=== Section Start ===

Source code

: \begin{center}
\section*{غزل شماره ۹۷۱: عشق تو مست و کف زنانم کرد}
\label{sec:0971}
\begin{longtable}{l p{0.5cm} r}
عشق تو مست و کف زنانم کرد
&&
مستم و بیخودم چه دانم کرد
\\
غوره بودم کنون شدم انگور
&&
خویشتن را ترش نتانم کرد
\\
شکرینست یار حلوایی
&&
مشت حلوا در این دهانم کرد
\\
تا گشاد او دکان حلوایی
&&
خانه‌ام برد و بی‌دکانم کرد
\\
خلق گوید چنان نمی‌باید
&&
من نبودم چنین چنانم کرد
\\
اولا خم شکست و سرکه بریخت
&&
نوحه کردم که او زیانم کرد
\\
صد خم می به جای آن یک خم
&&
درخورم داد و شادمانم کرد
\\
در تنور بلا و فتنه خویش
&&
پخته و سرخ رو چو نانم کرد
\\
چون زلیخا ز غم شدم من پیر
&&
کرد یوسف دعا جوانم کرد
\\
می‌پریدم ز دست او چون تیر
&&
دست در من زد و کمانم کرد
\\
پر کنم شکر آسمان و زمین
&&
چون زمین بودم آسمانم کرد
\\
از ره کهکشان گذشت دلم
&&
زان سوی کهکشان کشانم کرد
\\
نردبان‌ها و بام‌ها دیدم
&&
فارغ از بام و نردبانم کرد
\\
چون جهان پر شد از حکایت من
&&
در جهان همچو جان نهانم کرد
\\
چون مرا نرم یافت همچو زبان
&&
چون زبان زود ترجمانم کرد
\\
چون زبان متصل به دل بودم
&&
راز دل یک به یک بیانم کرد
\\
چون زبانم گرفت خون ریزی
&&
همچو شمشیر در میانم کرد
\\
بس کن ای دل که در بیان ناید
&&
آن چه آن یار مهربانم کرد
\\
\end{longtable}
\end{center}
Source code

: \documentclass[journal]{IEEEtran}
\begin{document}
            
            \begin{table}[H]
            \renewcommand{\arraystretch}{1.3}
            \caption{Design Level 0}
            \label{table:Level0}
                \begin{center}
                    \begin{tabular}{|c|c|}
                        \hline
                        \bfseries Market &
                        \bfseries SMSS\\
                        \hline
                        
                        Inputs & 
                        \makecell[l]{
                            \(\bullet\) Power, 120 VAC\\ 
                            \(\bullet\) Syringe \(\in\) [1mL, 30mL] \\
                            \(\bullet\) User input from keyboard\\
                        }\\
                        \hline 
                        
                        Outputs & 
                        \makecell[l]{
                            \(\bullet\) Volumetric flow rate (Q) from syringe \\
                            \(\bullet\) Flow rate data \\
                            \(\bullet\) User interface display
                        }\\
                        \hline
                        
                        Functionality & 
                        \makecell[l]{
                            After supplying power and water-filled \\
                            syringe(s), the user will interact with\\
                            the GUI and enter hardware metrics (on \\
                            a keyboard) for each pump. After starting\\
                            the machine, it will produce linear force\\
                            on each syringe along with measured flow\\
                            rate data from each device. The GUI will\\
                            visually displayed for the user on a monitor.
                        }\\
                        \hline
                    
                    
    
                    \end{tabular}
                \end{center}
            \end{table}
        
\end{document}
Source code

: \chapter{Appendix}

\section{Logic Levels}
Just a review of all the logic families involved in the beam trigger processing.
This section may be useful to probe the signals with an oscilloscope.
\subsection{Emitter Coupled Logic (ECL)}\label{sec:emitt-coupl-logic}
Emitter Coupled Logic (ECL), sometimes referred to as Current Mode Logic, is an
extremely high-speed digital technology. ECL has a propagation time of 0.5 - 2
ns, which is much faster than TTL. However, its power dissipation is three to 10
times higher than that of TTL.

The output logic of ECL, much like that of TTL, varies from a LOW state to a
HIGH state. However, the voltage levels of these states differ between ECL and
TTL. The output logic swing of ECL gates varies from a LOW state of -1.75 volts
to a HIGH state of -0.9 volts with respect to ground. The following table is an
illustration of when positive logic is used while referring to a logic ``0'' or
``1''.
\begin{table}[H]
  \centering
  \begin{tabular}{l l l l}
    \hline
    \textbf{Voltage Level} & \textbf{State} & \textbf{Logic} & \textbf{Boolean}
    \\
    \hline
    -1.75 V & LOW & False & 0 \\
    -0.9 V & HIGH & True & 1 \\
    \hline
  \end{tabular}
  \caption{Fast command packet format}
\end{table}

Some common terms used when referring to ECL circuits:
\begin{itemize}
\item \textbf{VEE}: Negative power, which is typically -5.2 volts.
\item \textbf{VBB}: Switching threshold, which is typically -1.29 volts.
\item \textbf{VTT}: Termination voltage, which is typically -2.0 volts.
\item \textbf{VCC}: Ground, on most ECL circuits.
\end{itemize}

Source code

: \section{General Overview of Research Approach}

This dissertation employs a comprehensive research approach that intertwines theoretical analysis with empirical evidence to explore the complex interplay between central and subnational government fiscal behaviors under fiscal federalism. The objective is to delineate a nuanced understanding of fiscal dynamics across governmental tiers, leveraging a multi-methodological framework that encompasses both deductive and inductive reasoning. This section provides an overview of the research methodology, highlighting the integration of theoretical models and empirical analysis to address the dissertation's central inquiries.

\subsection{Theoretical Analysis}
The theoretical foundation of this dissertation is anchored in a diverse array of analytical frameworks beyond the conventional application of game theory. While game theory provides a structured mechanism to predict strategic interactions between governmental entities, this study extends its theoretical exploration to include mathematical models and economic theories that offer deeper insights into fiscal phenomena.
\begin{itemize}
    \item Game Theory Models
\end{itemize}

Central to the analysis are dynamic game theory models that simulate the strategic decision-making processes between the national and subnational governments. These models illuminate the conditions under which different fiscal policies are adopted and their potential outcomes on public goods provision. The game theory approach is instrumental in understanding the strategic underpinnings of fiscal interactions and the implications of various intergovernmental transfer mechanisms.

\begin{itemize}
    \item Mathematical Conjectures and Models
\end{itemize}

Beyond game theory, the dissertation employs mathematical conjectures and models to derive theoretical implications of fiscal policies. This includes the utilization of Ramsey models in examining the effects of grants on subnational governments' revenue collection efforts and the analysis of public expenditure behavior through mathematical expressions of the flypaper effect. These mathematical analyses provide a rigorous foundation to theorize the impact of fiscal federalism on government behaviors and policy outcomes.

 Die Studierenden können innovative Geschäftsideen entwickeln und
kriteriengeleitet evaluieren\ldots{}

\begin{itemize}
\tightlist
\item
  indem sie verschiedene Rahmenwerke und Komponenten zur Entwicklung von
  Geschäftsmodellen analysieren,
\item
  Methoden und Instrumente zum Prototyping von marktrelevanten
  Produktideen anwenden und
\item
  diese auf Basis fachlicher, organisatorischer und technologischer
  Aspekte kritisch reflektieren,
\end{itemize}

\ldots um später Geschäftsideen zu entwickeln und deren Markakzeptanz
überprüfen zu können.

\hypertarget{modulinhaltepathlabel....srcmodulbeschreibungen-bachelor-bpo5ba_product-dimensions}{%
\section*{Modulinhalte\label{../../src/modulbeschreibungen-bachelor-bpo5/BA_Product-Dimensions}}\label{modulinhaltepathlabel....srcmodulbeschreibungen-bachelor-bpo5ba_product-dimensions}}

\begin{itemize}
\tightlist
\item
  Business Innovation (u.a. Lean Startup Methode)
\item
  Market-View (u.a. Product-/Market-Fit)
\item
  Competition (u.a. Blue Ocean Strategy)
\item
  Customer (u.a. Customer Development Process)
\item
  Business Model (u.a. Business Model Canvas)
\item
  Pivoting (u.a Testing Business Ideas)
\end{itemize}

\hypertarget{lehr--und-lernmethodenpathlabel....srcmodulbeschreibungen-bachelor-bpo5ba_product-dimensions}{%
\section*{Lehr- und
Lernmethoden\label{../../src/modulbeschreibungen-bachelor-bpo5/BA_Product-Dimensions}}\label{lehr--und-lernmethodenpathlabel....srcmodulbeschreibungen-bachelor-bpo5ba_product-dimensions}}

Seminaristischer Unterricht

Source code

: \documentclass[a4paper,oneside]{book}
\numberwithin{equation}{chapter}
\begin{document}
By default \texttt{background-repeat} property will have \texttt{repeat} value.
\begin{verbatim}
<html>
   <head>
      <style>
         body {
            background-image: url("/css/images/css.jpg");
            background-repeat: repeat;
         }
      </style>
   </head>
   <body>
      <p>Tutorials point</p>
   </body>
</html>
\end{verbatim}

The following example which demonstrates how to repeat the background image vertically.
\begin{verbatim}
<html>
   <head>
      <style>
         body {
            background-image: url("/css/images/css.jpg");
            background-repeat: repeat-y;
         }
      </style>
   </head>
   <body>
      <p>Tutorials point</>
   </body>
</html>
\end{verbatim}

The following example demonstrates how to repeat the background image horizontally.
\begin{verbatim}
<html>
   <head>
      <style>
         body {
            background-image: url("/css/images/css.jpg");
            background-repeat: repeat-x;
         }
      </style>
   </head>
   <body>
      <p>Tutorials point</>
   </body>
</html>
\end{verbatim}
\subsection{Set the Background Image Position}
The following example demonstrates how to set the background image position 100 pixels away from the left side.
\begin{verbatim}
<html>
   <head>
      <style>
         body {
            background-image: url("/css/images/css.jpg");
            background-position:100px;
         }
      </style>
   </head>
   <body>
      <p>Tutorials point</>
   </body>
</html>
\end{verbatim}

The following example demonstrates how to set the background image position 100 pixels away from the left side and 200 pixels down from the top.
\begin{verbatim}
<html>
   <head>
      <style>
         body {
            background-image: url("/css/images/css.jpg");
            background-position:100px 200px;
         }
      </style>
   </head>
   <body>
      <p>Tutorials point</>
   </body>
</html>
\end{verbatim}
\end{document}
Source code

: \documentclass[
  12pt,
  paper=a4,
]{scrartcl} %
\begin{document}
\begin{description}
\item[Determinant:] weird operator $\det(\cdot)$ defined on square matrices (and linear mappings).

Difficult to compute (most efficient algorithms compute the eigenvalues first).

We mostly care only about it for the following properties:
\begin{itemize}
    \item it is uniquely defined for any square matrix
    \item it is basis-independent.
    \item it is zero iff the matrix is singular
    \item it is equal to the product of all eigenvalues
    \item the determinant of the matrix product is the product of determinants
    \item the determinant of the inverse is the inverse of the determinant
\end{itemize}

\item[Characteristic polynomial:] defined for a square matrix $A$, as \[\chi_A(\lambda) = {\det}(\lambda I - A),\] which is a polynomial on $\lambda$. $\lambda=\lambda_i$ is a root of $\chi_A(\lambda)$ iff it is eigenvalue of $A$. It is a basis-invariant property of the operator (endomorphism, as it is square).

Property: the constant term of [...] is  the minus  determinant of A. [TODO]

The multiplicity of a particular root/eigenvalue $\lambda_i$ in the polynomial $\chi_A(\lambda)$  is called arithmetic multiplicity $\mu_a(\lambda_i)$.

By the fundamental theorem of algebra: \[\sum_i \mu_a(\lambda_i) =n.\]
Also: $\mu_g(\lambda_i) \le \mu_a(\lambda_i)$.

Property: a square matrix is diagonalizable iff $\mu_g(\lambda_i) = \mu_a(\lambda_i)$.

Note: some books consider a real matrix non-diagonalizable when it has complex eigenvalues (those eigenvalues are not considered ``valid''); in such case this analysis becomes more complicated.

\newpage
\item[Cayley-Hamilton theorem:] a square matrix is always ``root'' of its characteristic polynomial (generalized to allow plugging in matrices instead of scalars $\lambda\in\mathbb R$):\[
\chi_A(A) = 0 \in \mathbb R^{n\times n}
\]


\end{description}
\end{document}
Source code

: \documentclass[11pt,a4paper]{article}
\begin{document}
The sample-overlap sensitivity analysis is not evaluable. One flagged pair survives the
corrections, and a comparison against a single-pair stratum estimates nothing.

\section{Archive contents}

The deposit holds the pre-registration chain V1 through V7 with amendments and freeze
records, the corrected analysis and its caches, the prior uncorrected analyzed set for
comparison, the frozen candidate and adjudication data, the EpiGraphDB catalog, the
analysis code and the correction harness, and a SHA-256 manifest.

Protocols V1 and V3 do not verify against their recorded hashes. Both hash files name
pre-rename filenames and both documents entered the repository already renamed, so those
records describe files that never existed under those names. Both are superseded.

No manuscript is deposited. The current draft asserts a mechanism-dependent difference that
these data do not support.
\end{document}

=== Section End ===

How many lines of these entries contain the string "matrices"? Reply with the number alone.

-- Output of the exercise --
2